If you put in the same bucket the rewards for open source development, memes, literature, porn, opinions, news, jokes, fake news and every social media use case, I think you get a real mess. You get steemit.
I am still not yet sure what is steemit really good for and it depends too much on accumulated capital (whaling) and a not democratic governance that has been allowing value leaking through botnets and bad quality content. But it's ok. It would be really silly to idealize steemit and expect it to be the heaven on earth social media for all possible use cases. It is certainly not, and It is great that whales such as steemstem, utopian-io and other exist. They bring a huge balance in terms of meritocracy to the ecosystem. Other promising thing is the introduction of SMTokens but nothing stops those SMTs to become corrupt and allow the same vices steemit already permits.
I wished steemit governance allowed it to evolve democratically towards better ways. But I don't see that coming.

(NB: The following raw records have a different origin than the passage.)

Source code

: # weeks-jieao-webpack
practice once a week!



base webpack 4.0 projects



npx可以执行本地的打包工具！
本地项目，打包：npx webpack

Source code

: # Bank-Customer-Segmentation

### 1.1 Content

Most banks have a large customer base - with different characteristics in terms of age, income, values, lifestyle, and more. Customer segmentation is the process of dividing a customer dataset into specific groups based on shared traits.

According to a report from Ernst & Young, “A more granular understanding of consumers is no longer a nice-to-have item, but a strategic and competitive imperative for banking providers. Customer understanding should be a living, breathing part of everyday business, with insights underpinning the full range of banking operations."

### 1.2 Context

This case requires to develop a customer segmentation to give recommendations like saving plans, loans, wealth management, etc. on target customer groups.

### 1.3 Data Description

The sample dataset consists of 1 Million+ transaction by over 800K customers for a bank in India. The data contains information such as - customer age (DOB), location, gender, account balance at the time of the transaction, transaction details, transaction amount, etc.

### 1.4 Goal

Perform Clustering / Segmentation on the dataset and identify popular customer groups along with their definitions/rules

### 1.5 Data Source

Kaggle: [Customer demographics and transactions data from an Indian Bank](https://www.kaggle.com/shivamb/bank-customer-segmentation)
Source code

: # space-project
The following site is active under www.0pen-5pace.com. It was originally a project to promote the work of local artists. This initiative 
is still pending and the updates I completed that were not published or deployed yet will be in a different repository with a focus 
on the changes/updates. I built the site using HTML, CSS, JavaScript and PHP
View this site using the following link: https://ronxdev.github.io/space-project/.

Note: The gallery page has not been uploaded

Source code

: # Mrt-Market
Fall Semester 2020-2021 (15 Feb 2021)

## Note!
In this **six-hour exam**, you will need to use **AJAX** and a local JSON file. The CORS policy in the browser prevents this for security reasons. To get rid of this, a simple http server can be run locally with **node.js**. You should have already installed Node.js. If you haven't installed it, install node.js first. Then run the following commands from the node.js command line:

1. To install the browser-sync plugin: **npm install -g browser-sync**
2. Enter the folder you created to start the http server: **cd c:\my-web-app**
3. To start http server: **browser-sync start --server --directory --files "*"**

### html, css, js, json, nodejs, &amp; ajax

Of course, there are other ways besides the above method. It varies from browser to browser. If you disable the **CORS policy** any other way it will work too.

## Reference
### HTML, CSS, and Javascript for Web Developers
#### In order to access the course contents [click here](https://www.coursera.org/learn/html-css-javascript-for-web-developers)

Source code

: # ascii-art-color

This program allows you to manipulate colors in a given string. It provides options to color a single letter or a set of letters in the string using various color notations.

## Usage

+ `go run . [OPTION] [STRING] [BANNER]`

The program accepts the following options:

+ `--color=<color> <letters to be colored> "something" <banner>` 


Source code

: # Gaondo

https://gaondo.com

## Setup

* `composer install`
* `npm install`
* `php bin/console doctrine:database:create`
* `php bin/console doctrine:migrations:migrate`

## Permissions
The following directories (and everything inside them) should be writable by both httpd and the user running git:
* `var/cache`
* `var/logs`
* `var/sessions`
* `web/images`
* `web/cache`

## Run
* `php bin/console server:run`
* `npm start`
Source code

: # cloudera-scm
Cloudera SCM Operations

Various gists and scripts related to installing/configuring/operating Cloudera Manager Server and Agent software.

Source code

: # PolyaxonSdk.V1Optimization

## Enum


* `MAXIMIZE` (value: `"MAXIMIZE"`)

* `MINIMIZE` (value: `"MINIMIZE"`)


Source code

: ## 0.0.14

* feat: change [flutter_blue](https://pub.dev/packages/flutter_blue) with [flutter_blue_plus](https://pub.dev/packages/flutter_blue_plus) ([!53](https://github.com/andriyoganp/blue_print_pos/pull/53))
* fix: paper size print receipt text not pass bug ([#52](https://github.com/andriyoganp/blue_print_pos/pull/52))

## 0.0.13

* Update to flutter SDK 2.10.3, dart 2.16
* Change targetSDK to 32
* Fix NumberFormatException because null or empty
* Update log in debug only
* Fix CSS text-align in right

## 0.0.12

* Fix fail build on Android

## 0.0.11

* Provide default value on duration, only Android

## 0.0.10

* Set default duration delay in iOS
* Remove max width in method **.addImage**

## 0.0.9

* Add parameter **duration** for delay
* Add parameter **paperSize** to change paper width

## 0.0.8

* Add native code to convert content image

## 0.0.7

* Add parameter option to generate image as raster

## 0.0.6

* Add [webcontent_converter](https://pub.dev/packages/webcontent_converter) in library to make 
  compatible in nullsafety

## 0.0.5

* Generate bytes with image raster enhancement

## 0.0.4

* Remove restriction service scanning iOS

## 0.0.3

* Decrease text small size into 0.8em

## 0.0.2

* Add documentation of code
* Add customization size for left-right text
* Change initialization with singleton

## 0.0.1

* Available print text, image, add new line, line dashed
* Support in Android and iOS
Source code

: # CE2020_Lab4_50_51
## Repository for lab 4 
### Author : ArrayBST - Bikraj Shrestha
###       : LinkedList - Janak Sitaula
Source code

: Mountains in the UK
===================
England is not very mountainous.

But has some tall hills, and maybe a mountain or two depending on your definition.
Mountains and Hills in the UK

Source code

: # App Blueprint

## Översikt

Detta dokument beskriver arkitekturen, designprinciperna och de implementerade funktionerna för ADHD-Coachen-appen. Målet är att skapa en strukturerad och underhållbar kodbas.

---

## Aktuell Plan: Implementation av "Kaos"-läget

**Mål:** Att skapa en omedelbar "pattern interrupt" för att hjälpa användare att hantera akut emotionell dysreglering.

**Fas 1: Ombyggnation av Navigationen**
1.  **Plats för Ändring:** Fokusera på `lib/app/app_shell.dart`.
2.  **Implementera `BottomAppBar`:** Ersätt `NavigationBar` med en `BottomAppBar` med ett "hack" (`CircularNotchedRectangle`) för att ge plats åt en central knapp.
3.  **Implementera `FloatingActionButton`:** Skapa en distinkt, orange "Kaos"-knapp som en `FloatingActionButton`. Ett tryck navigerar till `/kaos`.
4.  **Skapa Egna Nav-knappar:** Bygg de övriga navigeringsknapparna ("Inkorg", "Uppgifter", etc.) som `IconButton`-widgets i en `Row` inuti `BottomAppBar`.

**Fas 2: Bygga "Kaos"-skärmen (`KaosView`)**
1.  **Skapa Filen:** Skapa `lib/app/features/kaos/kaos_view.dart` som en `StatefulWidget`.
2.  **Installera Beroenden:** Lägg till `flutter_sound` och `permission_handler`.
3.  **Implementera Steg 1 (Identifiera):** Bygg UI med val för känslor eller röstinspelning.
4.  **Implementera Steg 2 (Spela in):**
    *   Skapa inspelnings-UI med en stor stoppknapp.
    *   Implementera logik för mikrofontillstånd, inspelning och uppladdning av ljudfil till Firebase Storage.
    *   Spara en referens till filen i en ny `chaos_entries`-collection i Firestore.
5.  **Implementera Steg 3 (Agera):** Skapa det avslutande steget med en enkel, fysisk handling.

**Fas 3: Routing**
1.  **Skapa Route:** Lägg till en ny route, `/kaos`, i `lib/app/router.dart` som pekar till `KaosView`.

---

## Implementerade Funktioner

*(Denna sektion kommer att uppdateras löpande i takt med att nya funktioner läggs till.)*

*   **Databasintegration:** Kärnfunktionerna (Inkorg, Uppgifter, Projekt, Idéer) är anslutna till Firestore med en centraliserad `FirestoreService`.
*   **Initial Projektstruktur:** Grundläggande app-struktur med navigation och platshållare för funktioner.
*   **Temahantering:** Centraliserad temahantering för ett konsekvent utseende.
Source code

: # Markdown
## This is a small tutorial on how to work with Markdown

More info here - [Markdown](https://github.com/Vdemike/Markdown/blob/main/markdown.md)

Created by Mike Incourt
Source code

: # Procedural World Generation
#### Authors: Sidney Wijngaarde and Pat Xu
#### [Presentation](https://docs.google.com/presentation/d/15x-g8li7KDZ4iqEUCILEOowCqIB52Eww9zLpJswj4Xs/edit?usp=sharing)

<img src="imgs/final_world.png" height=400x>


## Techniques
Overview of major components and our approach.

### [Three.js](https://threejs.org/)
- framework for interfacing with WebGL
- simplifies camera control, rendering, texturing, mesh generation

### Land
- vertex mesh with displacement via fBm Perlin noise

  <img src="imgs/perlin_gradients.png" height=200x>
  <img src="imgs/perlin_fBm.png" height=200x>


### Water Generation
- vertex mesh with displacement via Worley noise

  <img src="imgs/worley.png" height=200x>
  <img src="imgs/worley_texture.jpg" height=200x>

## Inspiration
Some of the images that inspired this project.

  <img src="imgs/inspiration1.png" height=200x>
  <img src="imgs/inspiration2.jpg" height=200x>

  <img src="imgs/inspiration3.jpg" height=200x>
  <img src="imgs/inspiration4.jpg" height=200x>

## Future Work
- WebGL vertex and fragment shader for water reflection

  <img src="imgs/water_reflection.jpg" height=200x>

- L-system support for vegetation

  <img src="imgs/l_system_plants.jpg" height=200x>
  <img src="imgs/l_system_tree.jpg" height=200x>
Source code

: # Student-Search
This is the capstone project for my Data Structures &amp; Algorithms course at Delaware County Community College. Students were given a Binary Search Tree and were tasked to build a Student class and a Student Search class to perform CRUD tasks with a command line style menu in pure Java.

I think a simpler media blockchain where content lives in descentralized repositories, such as ipfs and dat, could be interesting. Imagine for instance removing steem power and make vote value depend only on reputation. Remove bandwidth issues because content is no longer a limiting factor. Inflation should also be more flexible and depend on the amount of votes with good reputation.
Hola @elguille. Because of English I need to read your post one more time.
It's a very important information, so Upvoted and resteemed.
Have a nice day!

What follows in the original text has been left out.